**THE DATA**
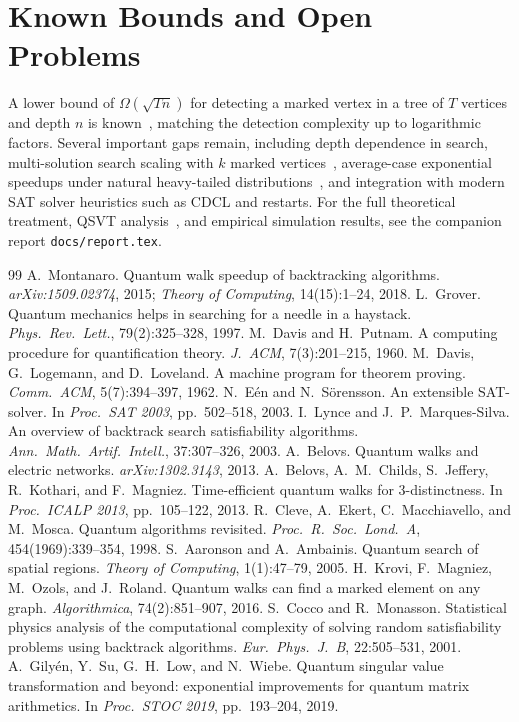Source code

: \documentclass[11pt,a4paper]{article}
\begin{document}
\section{Known Bounds and Open Problems}

A lower bound of $\Omega(\sqrt{Tn})$ for detecting a marked vertex in a tree of $T$ vertices and depth $n$ is known~\cite{aaronson2005}, matching the detection complexity up to logarithmic factors. Several important gaps remain, including depth dependence in search, multi-solution search scaling with $k$ marked vertices~\cite{krovi2015}, average-case exponential speedups under natural heavy-tailed distributions~\cite{cocco2001}, and integration with modern SAT solver heuristics such as CDCL and restarts. For the full theoretical treatment, QSVT analysis~\cite{gilyen2019}, and empirical simulation results, see the companion report \texttt{docs/report.tex}.

\begin{thebibliography}{99}
 A.~Montanaro. Quantum walk speedup of backtracking algorithms. \emph{arXiv:1509.02374}, 2015; \emph{Theory of Computing}, 14(15):1--24, 2018.
 L.~Grover. Quantum mechanics helps in searching for a needle in a haystack. \emph{Phys.\ Rev.\ Lett.}, 79(2):325--328, 1997.
 M.~Davis and H.~Putnam. A computing procedure for quantification theory. \emph{J.\ ACM}, 7(3):201--215, 1960.
 M.~Davis, G.~Logemann, and D.~Loveland. A machine program for theorem proving. \emph{Comm.\ ACM}, 5(7):394--397, 1962.
 N.~E\'{e}n and N.~S\"{o}rensson. An extensible SAT-solver. In \emph{Proc.\ SAT 2003}, pp.\ 502--518, 2003.
 I.~Lynce and J.~P.~Marques-Silva. An overview of backtrack search satisfiability algorithms. \emph{Ann.\ Math.\ Artif.\ Intell.}, 37:307--326, 2003.
 A.~Belovs. Quantum walks and electric networks. \emph{arXiv:1302.3143}, 2013.
 A.~Belovs, A.~M.~Childs, S.~Jeffery, R.~Kothari, and F.~Magniez. Time-efficient quantum walks for 3-distinctness. In \emph{Proc.\ ICALP 2013}, pp.\ 105--122, 2013.
 R.~Cleve, A.~Ekert, C.~Macchiavello, and M.~Mosca. Quantum algorithms revisited. \emph{Proc.\ R.\ Soc.\ Lond.\ A}, 454(1969):339--354, 1998.
 S.~Aaronson and A.~Ambainis. Quantum search of spatial regions. \emph{Theory of Computing}, 1(1):47--79, 2005.
 H.~Krovi, F.~Magniez, M.~Ozols, and J.~Roland. Quantum walks can find a marked element on any graph. \emph{Algorithmica}, 74(2):851--907, 2016.
 S.~Cocco and R.~Monasson. Statistical physics analysis of the computational complexity of solving random satisfiability problems using backtrack algorithms. \emph{Eur.\ Phys.\ J.\ B}, 22:505--531, 2001.
 A.~Gily\'{e}n, Y.~Su, G.~H.~Low, and N.~Wiebe. Quantum singular value transformation and beyond: exponential improvements for quantum matrix arithmetics. In \emph{Proc.\ STOC 2019}, pp.\ 193--204, 2019.
\end{thebibliography}
\end{document}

**WORK TO BE COMPLETED**
From the listing above, repeat exactly the lines starting at the line that includes "L.~Grover. Quantum mechanics" and ending at the line that includes "A.~Belovs. Quantum walks", with nothing outside that span.

**PROBLEM SOLUTION**
 L.~Grover. Quantum mechanics helps in searching for a needle in a haystack. \emph{Phys.\ Rev.\ Lett.}, 79(2):325--328, 1997.
 M.~Davis and H.~Putnam. A computing procedure for quantification theory. \emph{J.\ ACM}, 7(3):201--215, 1960.
 M.~Davis, G.~Logemann, and D.~Loveland. A machine program for theorem proving. \emph{Comm.\ ACM}, 5(7):394--397, 1962.
 N.~E\'{e}n and N.~S\"{o}rensson. An extensible SAT-solver. In \emph{Proc.\ SAT 2003}, pp.\ 502--518, 2003.
 I.~Lynce and J.~P.~Marques-Silva. An overview of backtrack search satisfiability algorithms. \emph{Ann.\ Math.\ Artif.\ Intell.}, 37:307--326, 2003.
 A.~Belovs. Quantum walks and electric networks. \emph{arXiv:1302.3143}, 2013.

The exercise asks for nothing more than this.